Any picture in the data below should be skipped, while every line is repeated exactly.

*** Input Section Begins ***

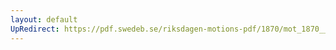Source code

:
 ```yaml
---
layout: default
UpRedirect: https://pdf.swedeb.se/riksdagen-motions-pdf/1870/mot_1870__fk__00008.pdf
---
```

*** Input Section Ends ***

Written reply:
Source code

:
 ```yaml
---
layout: default
UpRedirect: https://pdf.swedeb.se/riksdagen-motions-pdf/1870/mot_1870__fk__00008.pdf
---
```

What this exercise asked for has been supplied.